TASK: Transcribe exactly the line that contains "## My Results on Kaggle" and every line below it in the listing, through the last, and no other lines.

(Beginning of SUPPLIED ENTRIES)

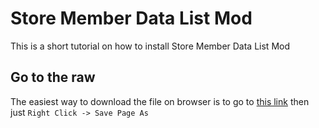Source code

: # Store Member Data List Mod
This is a short tutorial on how to install Store Member Data List Mod
## Go to the raw
The easiest way to download the file on browser is to go to [this link](https://raw.githubusercontent.com/TotallynotTwo/Stuff/master/Mods/Member%20Data%20Stuff/member_data_list_MOD.js)
then just `Right Click -> Save Page As`
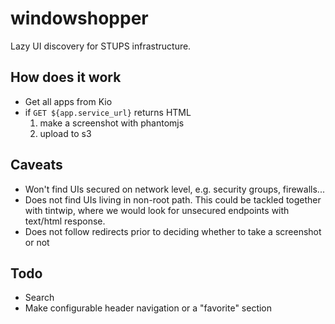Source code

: # windowshopper

Lazy UI discovery for STUPS infrastructure.

## How does it work

* Get all apps from Kio
* if `GET ${app.service_url}` returns HTML
    1. make a screenshot with phantomjs
    2. upload to s3


## Caveats

* Won't find UIs secured on network level, e.g. security groups, firewalls...
* Does not find UIs living in non-root path. This could be tackled together with tintwip, where we would look for unsecured endpoints with text/html response.
* Does not follow redirects prior to deciding whether to take a screenshot or not

## Todo

* Search
* Make configurable header navigation or a "favorite" section
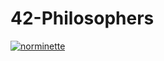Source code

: # 42-Philosophers
[![norminette](https://github.com/Alexdelia/42-Philosophers/actions/workflows/norminette.yml/badge.svg)](https://github.com/Alexdelia/42-Philosophers/actions/workflows/norm.yml)
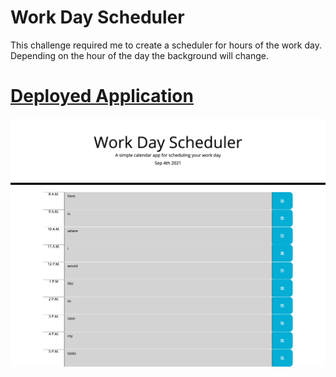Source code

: # Work Day Scheduler
This challenge required me to create a scheduler for hours of the work day. Depending on the hour of the day the background will change. 

# <a href="https://spurgason.github.io/work-day-scheduler/">Deployed Application</a>

<img src="Assets/Images/work-day.png">
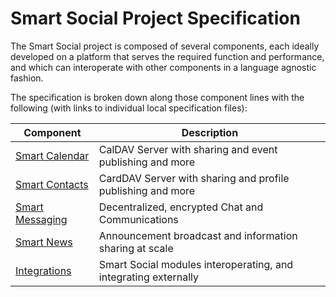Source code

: <!--
 Copyright (C) 2022 Innovate for Vegas Foundation
 
 This file is part of ov-smart-social.
 
 ov-smart-social is free software: you can redistribute it and/or modify
 it under the terms of the GNU General Public License as published by
 the Free Software Foundation, either version 3 of the License, or
 (at your option) any later version.
 
 ov-smart-social is distributed in the hope that it will be useful,
 but WITHOUT ANY WARRANTY; without even the implied warranty of
 MERCHANTABILITY or FITNESS FOR A PARTICULAR PURPOSE.  See the
 GNU General Public License for more details.
 
 You should have received a copy of the GNU General Public License
 along with ov-smart-social.  If not, see <http://www.gnu.org/licenses/>.
-->

# Smart Social Project Specification

The Smart Social project is composed of several components, each ideally developed on a platform that serves the required function and performance, and which can interoperate with other components in a language agnostic fashion.

The specification is broken down along those component lines with the following (with links to individual local specification files):

| Component                                        | Description                                                     |
|--------------------------------------------------|-----------------------------------------------------------------|
| [Smart Calendar](smart-calendar.md)              | CalDAV Server with sharing and event publishing and more        |
| [Smart Contacts](smart-contacts.md)              | CardDAV Server with sharing and profile publishing and more     |
| [Smart Messaging](smart-messaging.md)            | Decentralized, encrypted Chat and Communications                |
| [Smart News](smart-news.md)                      | Announcement broadcast and information sharing at scale         |
| [Integrations](integration.md)                   | Smart Social modules interoperating, and integrating externally |

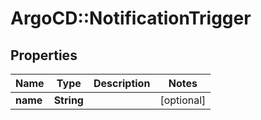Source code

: # ArgoCD::NotificationTrigger

## Properties
Name | Type | Description | Notes
------------ | ------------- | ------------- | -------------
**name** | **String** |  | [optional] 


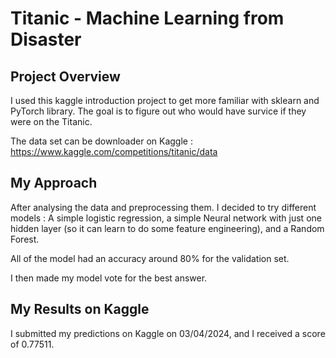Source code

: # Titanic - Machine Learning from Disaster

## Project Overview
I used this kaggle introduction project to get more familiar with sklearn and PyTorch library. The goal is to figure out who would have survice if they were on the Titanic. 

The data set can be downloader on Kaggle : https://www.kaggle.com/competitions/titanic/data 

## My Approach
After analysing the data and preprocessing them. I decided to try different models : A simple logistic regression, a simple Neural network with just one hidden layer (so it can learn to do some feature engineering), and a Random Forest. 

All of the model had an accuracy around 80% for the validation set.

I then made my model vote for the best answer. 


## My Results on Kaggle
I submitted my predictions on Kaggle on 03/04/2024, and I received a score of 0.77511.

(End of SUPPLIED ENTRIES)

RESPONSE TO THIS EXERCISE:
## My Results on Kaggle
I submitted my predictions on Kaggle on 03/04/2024, and I received a score of 0.77511.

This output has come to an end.